Any suggestions would be great


----------



## Meko

your basking spot needs to be higher really if i remember correctly - more towards 45c. 
it's all down to probe placement really, raise your basking spot and to take that temperature higher and move the probe about till everything falls into place.


----------



## TEENY

Adjust the basking light so that the heat stays mostly at that end, pointing straight down to floor would create a hot spot, make sure you have probe in this spot and probe at afr end, if temps at cold end are too warm still ad another vent, this will generally bring it down a degree or two


----------



## chewy86

The other options are adding ventilation up the cool end or seeing if a smaller bulb will get the basking spot you want but not transfer the heat aswell to the cool end with not being as powerful.
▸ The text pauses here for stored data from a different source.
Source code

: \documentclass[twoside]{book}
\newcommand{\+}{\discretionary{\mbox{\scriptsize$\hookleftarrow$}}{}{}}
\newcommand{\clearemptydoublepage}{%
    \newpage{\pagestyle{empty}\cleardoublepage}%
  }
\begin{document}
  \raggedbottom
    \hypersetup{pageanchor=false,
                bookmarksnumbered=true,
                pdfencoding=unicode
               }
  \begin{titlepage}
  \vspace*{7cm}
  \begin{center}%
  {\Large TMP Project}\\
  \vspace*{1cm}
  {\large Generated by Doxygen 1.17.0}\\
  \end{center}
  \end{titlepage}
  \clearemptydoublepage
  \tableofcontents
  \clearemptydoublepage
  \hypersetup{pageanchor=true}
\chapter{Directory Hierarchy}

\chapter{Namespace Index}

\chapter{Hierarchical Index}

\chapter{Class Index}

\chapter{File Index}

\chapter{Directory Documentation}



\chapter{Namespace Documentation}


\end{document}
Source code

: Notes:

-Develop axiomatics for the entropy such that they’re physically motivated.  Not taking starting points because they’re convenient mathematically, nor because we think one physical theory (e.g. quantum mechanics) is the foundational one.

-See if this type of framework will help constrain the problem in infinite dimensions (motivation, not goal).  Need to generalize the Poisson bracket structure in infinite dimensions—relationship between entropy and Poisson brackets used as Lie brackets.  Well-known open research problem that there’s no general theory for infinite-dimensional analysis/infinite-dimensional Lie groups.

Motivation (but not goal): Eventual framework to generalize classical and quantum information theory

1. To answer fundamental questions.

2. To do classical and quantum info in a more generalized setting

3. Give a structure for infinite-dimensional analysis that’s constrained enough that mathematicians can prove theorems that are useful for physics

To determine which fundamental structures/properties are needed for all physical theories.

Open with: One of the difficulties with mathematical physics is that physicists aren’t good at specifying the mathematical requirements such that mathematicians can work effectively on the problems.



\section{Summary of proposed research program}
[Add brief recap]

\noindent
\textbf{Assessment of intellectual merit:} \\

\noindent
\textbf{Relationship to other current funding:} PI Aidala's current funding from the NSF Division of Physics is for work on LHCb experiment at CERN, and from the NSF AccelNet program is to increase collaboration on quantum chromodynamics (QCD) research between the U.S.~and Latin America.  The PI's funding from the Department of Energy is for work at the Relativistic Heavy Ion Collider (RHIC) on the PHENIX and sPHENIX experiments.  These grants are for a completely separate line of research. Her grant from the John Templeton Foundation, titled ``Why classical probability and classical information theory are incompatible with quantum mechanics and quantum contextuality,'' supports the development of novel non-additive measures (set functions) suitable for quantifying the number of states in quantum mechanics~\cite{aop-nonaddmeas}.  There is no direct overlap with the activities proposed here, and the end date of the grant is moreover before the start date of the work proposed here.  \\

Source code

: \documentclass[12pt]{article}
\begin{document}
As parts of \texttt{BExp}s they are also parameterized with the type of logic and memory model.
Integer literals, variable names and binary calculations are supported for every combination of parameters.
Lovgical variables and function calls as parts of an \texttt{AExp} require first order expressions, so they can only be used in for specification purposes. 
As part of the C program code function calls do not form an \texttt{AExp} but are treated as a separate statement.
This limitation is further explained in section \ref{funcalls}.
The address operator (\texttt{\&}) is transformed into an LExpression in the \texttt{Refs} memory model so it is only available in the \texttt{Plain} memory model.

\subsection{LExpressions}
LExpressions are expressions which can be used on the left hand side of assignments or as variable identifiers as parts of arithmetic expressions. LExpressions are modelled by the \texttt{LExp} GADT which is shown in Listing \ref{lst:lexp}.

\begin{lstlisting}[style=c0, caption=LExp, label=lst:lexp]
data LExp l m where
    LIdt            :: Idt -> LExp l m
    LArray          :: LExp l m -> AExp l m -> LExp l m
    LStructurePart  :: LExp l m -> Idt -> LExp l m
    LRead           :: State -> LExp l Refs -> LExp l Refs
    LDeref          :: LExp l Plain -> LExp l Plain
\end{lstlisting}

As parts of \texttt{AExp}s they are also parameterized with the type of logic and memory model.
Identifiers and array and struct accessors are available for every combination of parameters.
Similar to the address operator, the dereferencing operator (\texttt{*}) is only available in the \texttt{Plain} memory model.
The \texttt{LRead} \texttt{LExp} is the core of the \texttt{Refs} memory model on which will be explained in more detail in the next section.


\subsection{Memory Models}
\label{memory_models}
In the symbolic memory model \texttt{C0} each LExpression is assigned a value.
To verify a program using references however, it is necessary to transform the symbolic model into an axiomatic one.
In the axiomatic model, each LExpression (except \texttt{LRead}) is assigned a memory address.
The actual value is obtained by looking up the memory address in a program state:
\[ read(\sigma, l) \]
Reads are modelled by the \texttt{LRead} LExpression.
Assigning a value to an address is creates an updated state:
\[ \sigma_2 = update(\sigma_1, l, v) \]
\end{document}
Where are you measuring your basking spot? near to bulb where they tend to bask or floor level? have seen this done and is obviously wrong and making it too hot everywhere not just cool end.


----------



## stuart87

My thermostat probe is on the side of the viv just under the heat lamp... Is this ok or should I have it somewhere else?


----------



## nutmonkey

In my 4ft viv I have the dimming thermostat set at 84 (28 ) and the probe is placed roughly middle of the viv at floor level. 

This is giving me temps of 110-115 (43-46) basking spot, approx 90 (32) hot end & 78-81 (25-27) cool end.

It took a bit of time to get temps right, I moved the stat probe closer & further away from the basking spot until I got it right and had to lower the basking spot bulb a little to get that temp where I wanted it. I use a 100w R80 from B&Q


----------



## stuart87

stuart87 said:


> My thermostat probe is on the side of the viv just under the heat lamp... Is this ok or should I have it somewhere else?


Bump ^^ Should I move my probe?


----------



## robzab

stuart87 said:


> Bump ^^ Should I move my probe?


Probe should be at cool end, a couple of inches of the ground and a few inches from the side


----------



## nutmonkey

nutmonkey said:


> In my 4ft viv I have the dimming thermostat set at 84 (28 ) and *the probe is placed roughly middle of the viv at floor level.*
> 
> This is giving me temps of 110-115 (43-46) basking spot, approx 90 (32) hot end & 78-81 (25-27) cool end.
> 
> It took a bit of time to get temps right, I moved the stat probe closer & further away from the basking spot until I got it right and had to lower the basking spot bulb a little to get that temp where I wanted it. I use a 100w R80 from B&Q


^^:whistling2:^^


----------



## stuart87

Ok put the probe in the middle and im now getting temps of around 27c cool end, 33c hot end but still only 38c basking spot... my heat lamp is approx 10" from my basking spot is this right/ok?


----------



## nutmonkey

You can move the basking light down a bit, I had to do this to get right basking temp. Just keep adjusting it's position until you get it :2thumb:


----------



## jools

The trick is to get the ambient temps in the viv right first - by trial and error with the placement of the stat probe (halfway along the viv, about a couple of inches off the floor is a good place to start) and the stat setting. You may find that the type of bulb you use has a large effect. I like a tight spot reflector bulb - 75W may (even tho you are using a stat) give better results. It should - as mentioned before - be pointing straight down if your cool side is too warm.

Once you have the ambient temperatures right you need to raise or lower the basking spot until you get the right temperature there (thermometer placed at the basking spot - even if only for while you are setting up.


----------